Un'avventura grafica dove la trama la fa da padrona, con soli due momenti puzzle, purtroppo molto brevi e poco riusciti. Chi gioca può esplorare la cittadina, decidere a chi rivolgersi, l'ordine con cui sciogliere gli eventi. Approfondire - se vorrà - la vita di alcuni personaggi più che secondari. C'è qualche scelta, in termini di gestione dei dialoghi, che crea bivi e offre sfaccettature caratteriali a ogni "attore" coinvolto, oltre a sbloccare gli achievement non connessi al Main Plot. Niente a che vedere con ciò a cui ci ha abituato (la fu) Telltale: a prescindere dalle tortuosità con cui si potrebbe arrivare al punto B, la strada è - se possibile - molto più lineare.
Quindi: gameplay essenziale, basico (si passeggia). Storia al cuore dell'esperienza (bellissima), grafica... azzeccata, spettacolare nei campi lunghi, troppo piatta a distanza ravvicinata, nonostante una buona gestione di zoom, geometrie e spazi. Sono i dialoghi, ogni tanto, a creare un po' di confusione: seguono i movimenti della telecamera, rintanandosi negli angoli dello schermo. Un effetto che a volte crea dinamismo, altre volte fastidio.
Del dettagliatissimo taccuino degli appunti, che avremo in dotazione, resta giusto la cura con cui è stato ideato: è qualcosa che è bello possedere, ma come molte cose belle non ha davvero utilità. Simile ai diari di Life is Strange, molto lontano da quanto visto in Return of the Obra Dinn (Lucas Pope, altro "lupo di mare" videoludico). Anni '90, quindi tecnologia per niente invadente, che a investigare con uno smartphone sono bravi tutti. Autosave comodo e perfettamente funzionante. Qualche saltello nel riposizionamento degli item di gioco, durante le transizioni da una scena all'altra.
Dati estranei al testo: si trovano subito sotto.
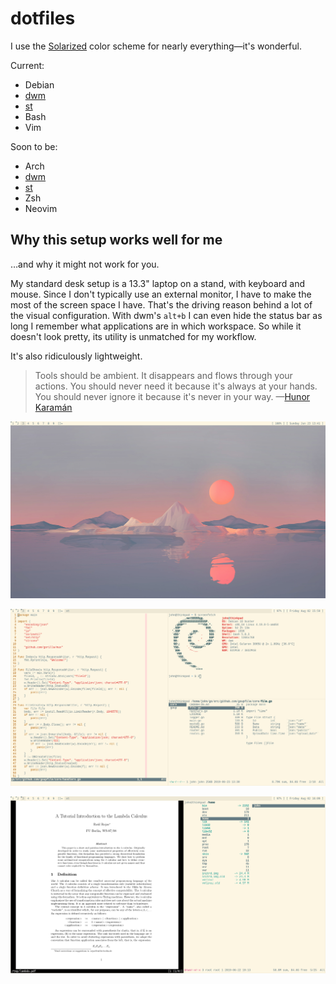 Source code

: # dotfiles

I use the [Solarized](https://ethanschoonover.com/solarized/) color scheme for
nearly everything—it's wonderful.

Current:

 - Debian
 - [dwm](https://dwm.suckless.org/)
 - [st](https://st.suckless.org/)
 - Bash
 - Vim

Soon to be:

- Arch
- [dwm](https://dwm.suckless.org/)
- [st](https://st.suckless.org/)
 - Zsh
 - Neovim

## Why this setup works well for me

…and why it might not work for you.

My standard desk setup is a 13.3" laptop on a stand, with keyboard and mouse.
Since I don't typically use an external monitor, I have to make the most of the
screen space I have. That's the driving reason behind a lot of the visual
configuration. With dwm's `alt+b` I can even hide the status bar as long I
remember what applications are in which workspace. So while it doesn't look
pretty, its utility is unmatched for my workflow.

It's also ridiculously lightweight.

> Tools should be ambient. It disappears and flows through your actions. You
> should never need it because it's always at your hands. You should never
> ignore it because it's never in your way. —[Hunor Karamán](https://hex22.org/wiki/manifesto/)

![](img/desktop-bg.png)

![](img/desktop-three-windows.png)

![](img/desktop-two-windows.png)
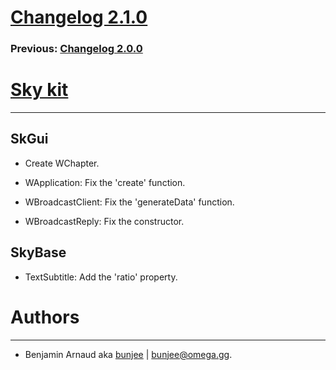 # [Changelog 2.1.0](https://omega.gg/Sky/changes/2.1.0.html)

### Previous: [Changelog 2.0.0](2.0.0.html)

# [Sky kit](https://omega.gg/Sky)
---

## SkGui

- Create WChapter.

- WApplication: Fix the 'create' function.

- WBroadcastClient: Fix the 'generateData' function.

- WBroadcastReply: Fix the constructor.


## SkyBase

- TextSubtitle: Add the 'ratio' property.


# Authors
---

- Benjamin Arnaud aka [bunjee](https://bunjee.me) | <bunjee@omega.gg>.
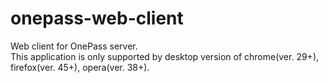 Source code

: # onepass-web-client
Web client for OnePass server.<br>
This application is only supported by desktop version of chrome(ver. 29+), firefox(ver. 45+), opera(ver. 38+).
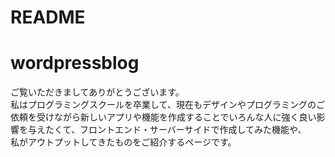 # README

# wordpressblog

ご覧いただきましてありがとうございます。
<br>私はプログラミングスクールを卒業して、現在もデザインやプログラミングのご依頼を受けながら新しいアプリや機能を作成することでいろんな人に強く良い影響を与えたくて、フロントエンド・サーバーサイドで作成してみた機能や、
<br>私がアウトプットしてきたものをご紹介するページです。
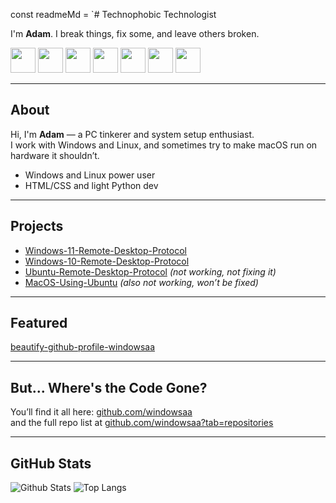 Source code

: const readmeMd = `# Technophobic Technologist 

I'm **Adam**. I break things, fix some, and leave others broken.

<p align="left">
  <img src="https://cdn.jsdelivr.net/gh/devicons/devicon/icons/vscode/vscode-original.svg" width="40" height="40"/>
  <img src="https://cdn.jsdelivr.net/gh/devicons/devicon/icons/python/python-original.svg" width="40" height="40"/>
  <img src="https://cdn.jsdelivr.net/gh/devicons/devicon/icons/docker/docker-original.svg" width="40" height="40"/>
  <img src="https://cdn.jsdelivr.net/gh/devicons/devicon/icons/nodejs/nodejs-original.svg" width="40" height="40"/>
  <img src="https://cdn.jsdelivr.net/gh/devicons/devicon/icons/windows8/windows8-original.svg" width="40" height="40"/>
  <img src="https://camo.githubusercontent.com/71e217ee2498d550826ff82ce068144d6502d02a9519dd34e6c00292fcd53ae0/68747470733a2f2f7777772e6b65726e656c2e6f72672f7468656d652f696d616765732f6c6f676f732f66617669636f6e2e706e67" width="40" height="40"/>
  <img src="https://cdn.jsdelivr.net/gh/devicons/devicon/icons/css3/css3-original.svg" width="40" height="40"/>
</p>

---

## About
Hi, I'm **Adam** — a PC tinkerer and system setup enthusiast.  
I work with Windows and Linux, and sometimes try to make macOS run on hardware it shouldn’t. 

- Windows and Linux power user  
- HTML/CSS and light Python dev 
---

## Projects
- [Windows-11-Remote-Desktop-Protocol](https://github.com/windowsaa/Windows-11-Remote-Desktop-Protocol)
- [Windows-10-Remote-Desktop-Protocol](https://github.com/windowsaa/Windows-10-Remote-Desktop-Protocol)
- [Ubuntu-Remote-Desktop-Protocol](https://github.com/windowsaa/Ubuntu-Remote-Desktop-Protocol) *(not working, not fixing it)*
- [MacOS-Using-Ubuntu](https://github.com/windowsaa/MacOS-Using-Ubuntu) *(also not working, won’t be fixed)*

---

## Featured
[beautify-github-profile-windowsaa](https://github.com/windowsaa/beautify-github-profile-windowsaa) 

---

## But... Where's the Code Gone?
You’ll find it all here: [github.com/windowsaa](https://github.com/windowsaa)  
and the full repo list at [github.com/windowsaa?tab=repositories](https://github.com/windowsaa?tab=repositories)

---

## GitHub Stats
![Github Stats](https://github-readme-stats.vercel.app/api?username=windowsaa&show_icons=true&theme=transparent)
![Top Langs](https://github-readme-stats.vercel.app/api/top-langs/?username=windowsaa&layout=compact&theme=transparent)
La città, l'ambientazione, merita un paragrafo a parte. È uno stratagemma visto e rivisto, ognuno di noi sa quanto è affezionato o meno all'ennesimo pseudo-luogo. Se per impatto visivo funziona, con i suoi edifici di mattoni rossi e i suoi abitanti, il suo realismo tinto di colori degradanti e panorami ampissimi, per molti aspetti è carente. Manca un background urbano dettagliato, ed è facile accorgersene visitando proprio gli edifici più importanti: l'ospedale, la chiesa, la centrale di polizia. Sono luoghi che, anche quando visitati, restano nel range del generico. Ma è il pelo nell'uovo: nulla che tiri fuori dall'immedesimazione.
Una tragedia tinta di nuvole, pioggia, fumi di bar e denti di leone al vento. Pinete a non finire, un mare invernale, un cielo che - nella triste vicenda narrata - nasconde gelosamente una luminosità soffusa: un sentore di riscatto, dato forse da una pioggia che lava via i peccati, i ricordi e i dolori. È come se al caldo oceano Pacifico dell'Oregon (che sa un po' di Night in the Woods, o dell'Arcadia Bay di Dontnod), si sostituisse un altro tipo di West Coast, simile per strapiombi, diversa per anima.
Disclaimer importante (e non è spoiler, in quanto comunicato non appena ci si immerge nell'esperienza), è che i temi trattati riguardano argomenti delicati, tra i quali appunto il suicidio. È difficile che la storia vi abbandoni, una volta vissuta. Sferraglia come un treno di campagna: rilassante, ma pur sempre travolgente. E questo a prescindere dalla verità dietro il mistero, che persino nei migliori romanzi di Christie, potrebbe avere quel sentore di inganno. L'inevitabile fondino del caffè. In ogni caso Sandhu sa raccontare, e il suo primo lavoro vale la spesa, equivalente a quella di un buon libro. L'invito è quello di riflettere sulla personale predisposizione al media: Rainswept è un caso di "plot over gameplay", ma anche di indubbia autorialità.